Länder streiten vor Treffen mit Scholz über Flüchtlingspolitik
Bund und Länder ringen um eine Einigung in der Flüchtlingspolitik. Im Mittelpunkt steht die Aufteilung der Kosten. Vor den Verhandlungen darüber mit Kanzler Scholz stritten die Länder untereinander über Maßnahmen zur Reduzierung der Migration.
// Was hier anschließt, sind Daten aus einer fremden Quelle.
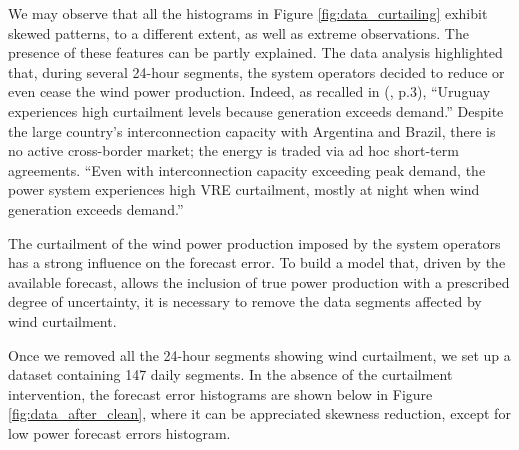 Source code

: \documentclass[11pt]{article}
\theoremstyle{definition}
\begin{document}
We may observe that all the histograms in Figure \ref{fig:data_curtailing} exhibit skewed patterns, to a different extent, as well as extreme observations. The presence of these features can be partly explained. The data analysis highlighted that, during several 24-hour segments, the system operators decided to reduce or even cease the wind power production. Indeed, as recalled in (\cite{irena2}, p.3), ``Uruguay experiences high curtailment levels because generation exceeds demand.'' Despite the large country's interconnection capacity with Argentina and Brazil, there is no active cross-border market; the energy is traded via ad hoc short-term agreements. ``Even with interconnection capacity exceeding peak demand, the power system experiences high VRE curtailment, mostly at night when wind generation exceeds demand.''
  
The curtailment of the wind power production imposed by the system operators has a strong influence on the forecast error. To build a model that, driven by the available forecast, allows the inclusion of true power production with a prescribed degree of uncertainty, it is necessary to remove the data segments affected by wind curtailment.

Once we removed all the 24-hour segments showing wind curtailment, we set up a dataset containing 147 daily segments. 
In the absence of the curtailment intervention, the forecast error histograms are shown below in Figure \ref{fig:data_after_clean}, where it can be appreciated skewness reduction, except for low power forecast errors histogram.
\end{document}
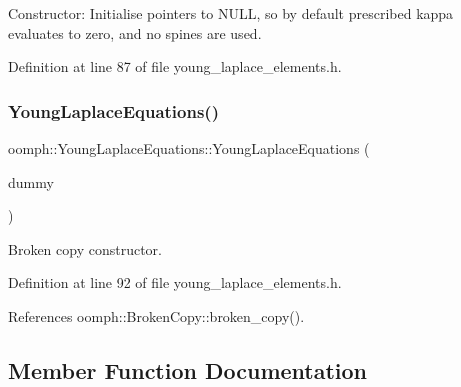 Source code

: Constructor\+: Initialise pointers to N\+U\+LL, so by default prescribed kappa evaluates to zero, and no spines are used. 

Definition at line 87 of file young\+\_\+laplace\+\_\+elements.\+h.

\mbox{\label{classoomph_1_1YoungLaplaceEquations_a5002b4fe54384d6a393c8af4b8dc8a4c}} 
\subsubsection{\texorpdfstring{Young\+Laplace\+Equations()}{YoungLaplaceEquations()}\hspace{0.1cm}{\footnotesize\ttfamily [2/2]}}
{\footnotesize\ttfamily oomph\+::\+Young\+Laplace\+Equations\+::\+Young\+Laplace\+Equations (\begin{DoxyParamCaption}\item[{const \hyperlink{classoomph_1_1YoungLaplaceEquations}{Young\+Laplace\+Equations} \&}]{dummy }\end{DoxyParamCaption})\hspace{0.3cm}{\ttfamily [inline]}}



Broken copy constructor. 



Definition at line 92 of file young\+\_\+laplace\+\_\+elements.\+h.



References oomph\+::\+Broken\+Copy\+::broken\+\_\+copy().



\subsection{Member Function Documentation}
\mbox{\label{classoomph_1_1YoungLaplaceEquations_a3a618a00109c733bc38eee0623386d2b}} 
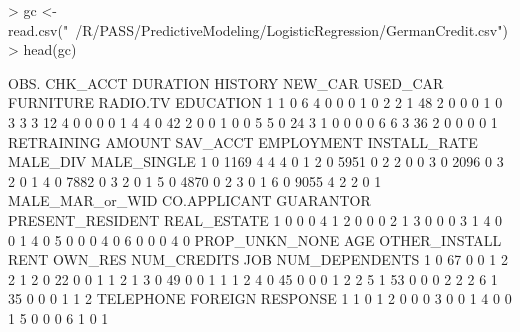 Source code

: \documentclass{article}
\begin{document}
\begin{Schunk}
\begin{Sinput}
> gc <- read.csv("~/R/PASS/PredictiveModeling/LogisticRegression/GermanCredit.csv")
> head(gc)
\end{Sinput}
\begin{Soutput}
  OBS. CHK_ACCT DURATION HISTORY NEW_CAR USED_CAR FURNITURE RADIO.TV EDUCATION
1    1        0        6       4       0        0         0        1         0
2    2        1       48       2       0        0         0        1         0
3    3        3       12       4       0        0         0        0         1
4    4        0       42       2       0        0         1        0         0
5    5        0       24       3       1        0         0        0         0
6    6        3       36       2       0        0         0        0         1
  RETRAINING AMOUNT SAV_ACCT EMPLOYMENT INSTALL_RATE MALE_DIV MALE_SINGLE
1          0   1169        4          4            4        0           1
2          0   5951        0          2            2        0           0
3          0   2096        0          3            2        0           1
4          0   7882        0          3            2        0           1
5          0   4870        0          2            3        0           1
6          0   9055        4          2            2        0           1
  MALE_MAR_or_WID CO.APPLICANT GUARANTOR PRESENT_RESIDENT REAL_ESTATE
1               0            0         0                4           1
2               0            0         0                2           1
3               0            0         0                3           1
4               0            0         1                4           0
5               0            0         0                4           0
6               0            0         0                4           0
  PROP_UNKN_NONE AGE OTHER_INSTALL RENT OWN_RES NUM_CREDITS JOB NUM_DEPENDENTS
1              0  67             0    0       1           2   2              1
2              0  22             0    0       1           1   2              1
3              0  49             0    0       1           1   1              2
4              0  45             0    0       0           1   2              2
5              1  53             0    0       0           2   2              2
6              1  35             0    0       0           1   1              2
  TELEPHONE FOREIGN RESPONSE
1         1       0        1
2         0       0        0
3         0       0        1
4         0       0        1
5         0       0        0
6         1       0        1
\end{Soutput}
\end{Schunk}
\end{document}
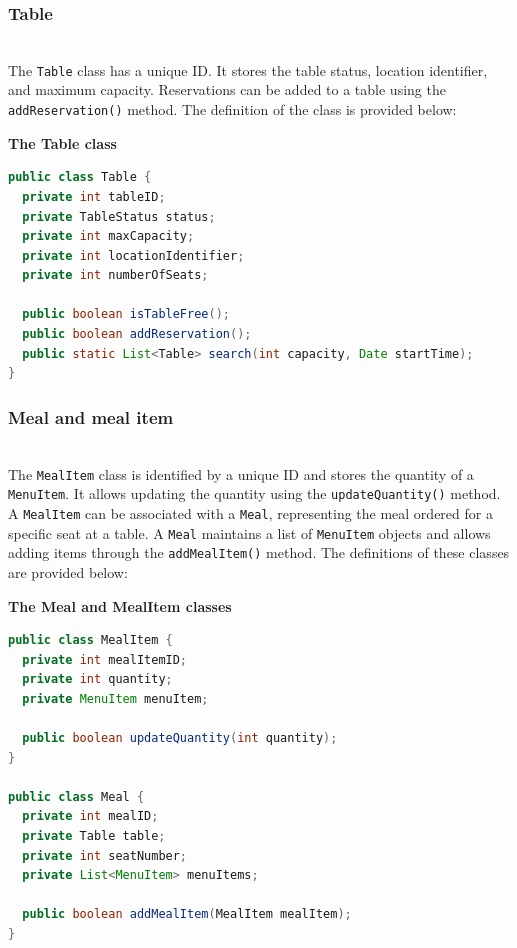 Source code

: \subsubsection{Table}\label{erg35N71o_M8cbDkeUrIA}
\\
The \texttt{Table} class has a unique ID. It stores the table status, location identifier, and maximum capacity. Reservations can be added to a table using the \texttt{addReservation()} method. The definition of the class is provided below:

\textbf{The Table class}

\begin{lstlisting}[language=Java]
public class Table {
  private int tableID;
  private TableStatus status;
  private int maxCapacity;
  private int locationIdentifier;
  private int numberOfSeats;

  public boolean isTableFree();
  public boolean addReservation();
  public static List<Table> search(int capacity, Date startTime);
}
\end{lstlisting}

\subsubsection{Meal and meal item}\label{48LGpiNcUoLwvjvjON_b1}
\\
The \texttt{MealItem} class is identified by a unique ID and stores the quantity of a \texttt{MenuItem}. It allows updating the quantity using the \texttt{updateQuantity()} method. A \texttt{MealItem} can be associated with a \texttt{Meal}, representing the meal ordered for a specific seat at a table. A \texttt{Meal} maintains a list of \texttt{MenuItem} objects and allows adding items through the \texttt{addMealItem()} method. The definitions of these classes are provided below:

\textbf{The Meal and MealItem classes}

\begin{lstlisting}[language=Java]
public class MealItem {
  private int mealItemID;
  private int quantity;
  private MenuItem menuItem;

  public boolean updateQuantity(int quantity);
}

public class Meal {
  private int mealID;
  private Table table;
  private int seatNumber;
  private List<MenuItem> menuItems;

  public boolean addMealItem(MealItem mealItem);
}
\end{lstlisting}

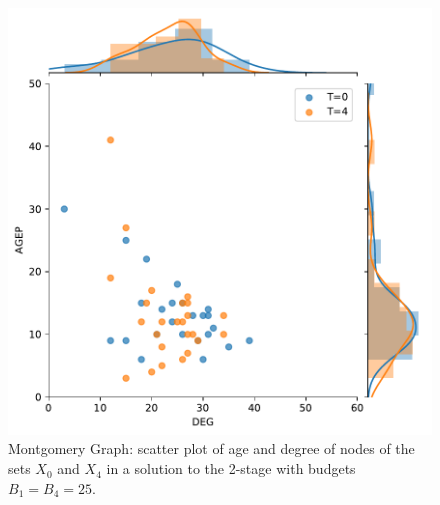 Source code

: \begin{figure}[!h]
    \centering
    \includegraphics[scale = 0.45]{figures/t0_t4_compare_age_deg.pdf}
    \caption{Montgomery Graph: scatter plot of age and degree of nodes of the sets $X_0$ and $X_4$ in a solution to the 2-stage \prob{} with budgets $B_1 = B_4 = 25$.}
    \label{fig:montagedeg}
\end{figure}

\



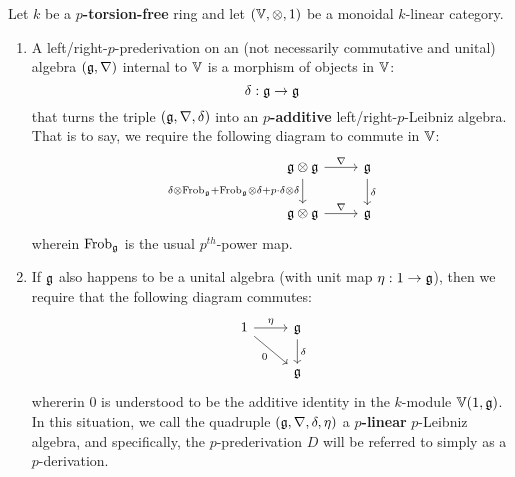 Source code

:         \begin{definition} \label{def: arithmetic_leibniz_algebras}
            Let $k$ be a \textbf{$p$-torsion-free} ring and let $(\V, \tensor, 1)$ be a monoidal $k$-linear category. 
                \begin{enumerate}
                    \item A left/right-$p$-prederivation on an (not necessarily commutative and unital) algebra $\left(\mathfrak{g}, \nabla\right)$ internal to $\mathbb{V}$ is a morphism of objects in $\mathbb{V}$:
                        $$\delta: \mathfrak{g} \to \mathfrak{g}$$
                    that turns the triple $\left(\mathfrak{g}, \nabla, \delta\right)$ into an \textbf{$p$-additive} left/right-$p$-Leibniz algebra. That is to say, we require the following diagram to commute in $\mathbb{V}$:
                        $$
                            \begin{tikzcd}
                            	{\g \tensor \g} & {\g} \\
                            	{\g \tensor \g} & {\g}
                            	\arrow["{\delta}", from=1-2, to=2-2]
                            	\arrow["{\nabla}", from=2-1, to=2-2]
                            	\arrow["{\nabla}", from=1-1, to=1-2]
                            	\arrow["{\delta \tensor \Frob_{\g} + \Frob_{\g} \tensor \delta + p \cdot \delta \tensor \delta}"', from=1-1, to=2-1]
                            \end{tikzcd}
                        $$
                    wherein $\mathrm{Frob}_{\mathfrak{g}}$ is the usual $p^{th}$-power map.
                    \item If $\mathfrak{g}$ also happens to be a unital algebra (with unit map $\eta: 1 \to \mathfrak{g}$), then we require that the following diagram commutes:
                        $$
                            \begin{tikzcd}
                            	{1} & {\g} \\
                            	& {\g}
                            	\arrow["{\delta}", from=1-2, to=2-2]
                            	\arrow["{\eta}", from=1-1, to=1-2]
                            	\arrow["{0}"', from=1-1, to=2-2]
                            \end{tikzcd}
                        $$
                    whererin $0$ is understood to be the additive identity in the $k$-module $\mathbb{V}(1, \mathfrak{g})$. In this situation, we call the quadruple $(\mathfrak{g}, \nabla, \delta, \eta)$ a \textbf{$p$-linear} $p$-Leibniz algebra, and specifically, the $p$-prederivation $D$ will be referred to simply as a $p$-derivation.
                \end{enumerate}
        \end{definition}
Berlin (epd). Vor den Beratungen mit Bundeskanzler Olaf Scholz (SPD) ist unter den Bundesländern ein Streit über die Maßnahmen zur Begrenzung der Fluchtzuwanderung entbrannt. Bei den Beratungen der Regierungschefinnen und -chefs seien die SPD-geführten Bundesländer und Thüringen von umfassenden Änderungen gegenüber dem jüngsten Beschluss der Ministerpräsidentenkonferenz überrascht worden, die die damaligen Ergebnisse teilweise infrage stellten und darüber hinausgingen, sagte der Sprecher der SPD-Länder, Niedersachsens Regierungschef Stephan Weil, am Montag in Berlin. Zu den strittigen Punkten gehörte seinen Angaben zufolge unter anderem die Forderung der Union nach Asylverfahren in Drittstaaten.

Die SPD könne sich Asylverfahren in Transitstaaten vorstellen, nicht aber in jedem Drittstaat wie Ruanda, sagte er mit Verweis auf die gerichtlich kassierte Regelung in Großbritannien, das Asylbewerber dorthin schicken wollte. Die Runde der Länderchefs sei „nicht erquicklich“ gewesen, sagte Weil.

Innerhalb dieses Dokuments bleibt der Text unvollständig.